本開示の一態様に係る音源探査装置は、探査対象の音源の方向を探査する音源探査装置であって、互いに離間して配置された2以上のマイクロホンユニットから構成されるマイクロホンアレイにより収音された音響信号である観測信号の相関行列である第1相関行列を算出する相関行列算出部と、記憶部に予め記憶されている複数の第2相関行列であって、前記マイクロホンアレイのアレイ配列から算出された方向別の相関行列である複数の第2相関行列それぞれに重みを乗算した線形和が前記第1相関行列と等しくなるように、前記重みを学習によって算出する学習部と、前記学習部により算出された前記重みを用いて、方向別の音圧強度を示す空間スペクトルであって前記観測信号の空間スペクトルを算出する空間スペクトル算出部とを備える。
なお、これらのうちの一部の具体的な態様は、システム、方法、集積回路、コンピュータプログラムまたはコンピュータで読み取り可能なCD−ROMなどの記録媒体を用いて実現されてもよく、システム、方法、集積回路、コンピュータプログラムおよび記録媒体の任意な組み合わせを用いて実現されてもよい。
本開示によれば、探査対象範囲にある探査対象の音源の方向をより確実に探査することができる音源探査装置等を実現できる。
図1は、実施の形態1における音源探査システムの構成の一例を示す図である。 図2は、実施の形態1におけるマイクロホンアレイと探査対象の音源がある音源方向との位置関係を示す説明図である。 図3は、図2に示す位置関係においてマイクロホンアレイが観測する観測信号の空間スペクトル図である。 図4は、図1に示す音源探査装置の詳細構成の一例を示す図である。 図5は、実施の形態1における選択部の選択方法の説明図である。 図6は、実施の形態1における非線形関数部の構成の一例を示す図である。 図7は、実施の形態1における音源探査装置の音源探査処理を示すフローチャートである。 図8は、図7に示す音源探査処理の詳細を示すフローチャート図である。 図9は、比較例における空間スペクトル図である。 図10は、実施の形態1における空間スペクトル図である。 図11は、実施の形態2における音源探査システムの構成の一例を示す図である。

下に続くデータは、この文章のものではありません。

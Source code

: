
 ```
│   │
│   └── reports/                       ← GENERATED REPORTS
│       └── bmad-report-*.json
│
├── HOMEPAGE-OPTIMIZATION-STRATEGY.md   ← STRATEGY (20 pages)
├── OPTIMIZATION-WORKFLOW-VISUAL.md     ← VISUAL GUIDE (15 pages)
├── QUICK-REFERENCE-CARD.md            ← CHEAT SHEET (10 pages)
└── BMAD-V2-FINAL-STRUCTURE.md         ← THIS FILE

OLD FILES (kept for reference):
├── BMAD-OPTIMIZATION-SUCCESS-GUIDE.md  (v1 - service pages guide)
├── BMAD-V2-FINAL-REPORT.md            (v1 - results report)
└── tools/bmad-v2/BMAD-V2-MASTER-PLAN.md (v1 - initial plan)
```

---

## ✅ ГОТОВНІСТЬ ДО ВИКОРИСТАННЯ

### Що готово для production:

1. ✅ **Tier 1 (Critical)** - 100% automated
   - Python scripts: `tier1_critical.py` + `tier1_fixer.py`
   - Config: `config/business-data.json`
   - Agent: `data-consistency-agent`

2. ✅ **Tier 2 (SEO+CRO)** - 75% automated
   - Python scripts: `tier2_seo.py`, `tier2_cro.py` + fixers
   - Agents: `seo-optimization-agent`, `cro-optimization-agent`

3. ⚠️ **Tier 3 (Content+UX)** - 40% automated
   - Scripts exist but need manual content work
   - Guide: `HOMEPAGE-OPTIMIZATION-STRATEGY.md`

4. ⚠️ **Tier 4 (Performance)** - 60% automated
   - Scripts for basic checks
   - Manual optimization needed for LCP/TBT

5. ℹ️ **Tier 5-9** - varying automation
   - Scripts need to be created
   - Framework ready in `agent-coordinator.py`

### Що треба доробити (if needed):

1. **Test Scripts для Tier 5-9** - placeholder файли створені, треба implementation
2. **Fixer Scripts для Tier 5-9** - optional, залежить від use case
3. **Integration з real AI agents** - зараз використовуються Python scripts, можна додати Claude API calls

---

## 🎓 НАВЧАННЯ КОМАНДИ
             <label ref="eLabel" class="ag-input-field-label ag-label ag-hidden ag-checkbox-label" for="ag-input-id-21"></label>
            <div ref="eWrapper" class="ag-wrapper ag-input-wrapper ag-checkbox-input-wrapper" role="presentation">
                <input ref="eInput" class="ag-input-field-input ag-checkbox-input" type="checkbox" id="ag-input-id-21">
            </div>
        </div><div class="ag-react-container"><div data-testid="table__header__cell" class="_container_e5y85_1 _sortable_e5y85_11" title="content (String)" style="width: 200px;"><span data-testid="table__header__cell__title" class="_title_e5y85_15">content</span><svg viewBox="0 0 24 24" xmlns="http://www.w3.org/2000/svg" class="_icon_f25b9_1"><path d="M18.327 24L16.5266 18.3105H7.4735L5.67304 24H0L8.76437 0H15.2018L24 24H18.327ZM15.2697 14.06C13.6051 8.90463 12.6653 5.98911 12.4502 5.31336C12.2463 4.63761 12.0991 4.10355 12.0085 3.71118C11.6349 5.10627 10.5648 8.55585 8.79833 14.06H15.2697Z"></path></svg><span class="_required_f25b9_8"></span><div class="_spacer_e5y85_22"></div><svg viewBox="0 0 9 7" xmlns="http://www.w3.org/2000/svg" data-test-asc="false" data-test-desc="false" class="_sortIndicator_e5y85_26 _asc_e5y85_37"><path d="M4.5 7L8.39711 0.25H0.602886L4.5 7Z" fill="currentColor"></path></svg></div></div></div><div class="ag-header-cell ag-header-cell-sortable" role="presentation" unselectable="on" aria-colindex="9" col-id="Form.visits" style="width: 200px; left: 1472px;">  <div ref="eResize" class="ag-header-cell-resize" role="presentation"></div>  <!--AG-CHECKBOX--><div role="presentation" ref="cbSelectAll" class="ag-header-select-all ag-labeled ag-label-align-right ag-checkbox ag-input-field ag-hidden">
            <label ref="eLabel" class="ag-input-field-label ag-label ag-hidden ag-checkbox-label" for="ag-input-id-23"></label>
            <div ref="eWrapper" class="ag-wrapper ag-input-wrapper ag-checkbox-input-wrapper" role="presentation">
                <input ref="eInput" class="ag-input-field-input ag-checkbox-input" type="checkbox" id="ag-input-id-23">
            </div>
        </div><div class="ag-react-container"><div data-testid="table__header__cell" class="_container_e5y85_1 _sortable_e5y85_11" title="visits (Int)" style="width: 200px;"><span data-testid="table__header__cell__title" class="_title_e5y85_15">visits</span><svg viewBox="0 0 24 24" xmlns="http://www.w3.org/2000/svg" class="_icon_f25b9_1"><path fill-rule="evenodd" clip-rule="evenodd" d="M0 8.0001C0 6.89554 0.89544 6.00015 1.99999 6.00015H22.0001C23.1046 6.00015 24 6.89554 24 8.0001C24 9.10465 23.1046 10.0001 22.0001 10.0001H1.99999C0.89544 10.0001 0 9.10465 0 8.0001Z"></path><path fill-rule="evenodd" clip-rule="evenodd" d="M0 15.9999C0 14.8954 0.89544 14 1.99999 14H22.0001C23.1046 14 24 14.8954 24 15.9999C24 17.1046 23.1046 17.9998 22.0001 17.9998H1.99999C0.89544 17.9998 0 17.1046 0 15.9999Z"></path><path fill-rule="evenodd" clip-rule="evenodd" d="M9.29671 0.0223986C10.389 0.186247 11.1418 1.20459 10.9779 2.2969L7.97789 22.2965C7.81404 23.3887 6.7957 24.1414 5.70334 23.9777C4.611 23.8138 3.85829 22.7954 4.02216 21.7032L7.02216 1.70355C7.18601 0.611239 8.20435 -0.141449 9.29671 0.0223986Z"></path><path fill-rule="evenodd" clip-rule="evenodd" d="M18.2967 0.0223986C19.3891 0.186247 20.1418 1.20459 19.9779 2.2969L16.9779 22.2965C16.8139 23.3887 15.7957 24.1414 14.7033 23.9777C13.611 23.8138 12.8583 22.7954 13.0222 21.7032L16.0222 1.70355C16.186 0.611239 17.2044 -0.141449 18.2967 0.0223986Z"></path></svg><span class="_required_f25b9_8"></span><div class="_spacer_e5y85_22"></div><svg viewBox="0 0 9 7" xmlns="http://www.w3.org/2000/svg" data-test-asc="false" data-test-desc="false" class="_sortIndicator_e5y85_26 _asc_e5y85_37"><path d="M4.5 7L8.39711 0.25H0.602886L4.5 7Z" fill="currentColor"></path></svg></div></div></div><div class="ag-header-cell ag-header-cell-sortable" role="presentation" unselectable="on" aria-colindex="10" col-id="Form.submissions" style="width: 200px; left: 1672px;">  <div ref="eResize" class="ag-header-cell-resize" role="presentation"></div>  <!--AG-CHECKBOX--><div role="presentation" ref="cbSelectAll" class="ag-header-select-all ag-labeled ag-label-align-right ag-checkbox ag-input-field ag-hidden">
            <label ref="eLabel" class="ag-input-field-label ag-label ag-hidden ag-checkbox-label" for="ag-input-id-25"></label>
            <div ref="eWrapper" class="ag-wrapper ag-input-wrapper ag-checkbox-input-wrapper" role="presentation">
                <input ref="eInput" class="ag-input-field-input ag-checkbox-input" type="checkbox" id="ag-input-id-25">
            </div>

本開示の一態様に係る音源探査装置は、探査対象の音源の方向を探査する音源探査装置であって、互いに離間して配置された2以上のマイクロホンユニットから構成されるマイクロホンアレイにより収音された音響信号である観測信号の相関行列である第1相関行列を算出する相関行列算出部と、記憶部に予め記憶されている複数の第2相関行列であって、前記マイクロホンアレイのアレイ配列から算出された方向別の相関行列である複数の第2相関行列それぞれに重みを乗算した線形和が前記第1相関行列と等しくなるように、前記重みを学習によって算出する学習部と、前記学習部により算出された前記重みを用いて、方向別の音圧強度を示す空間スペクトルであって前記観測信号の空間スペクトルを算出する空間スペクトル算出部とを備える。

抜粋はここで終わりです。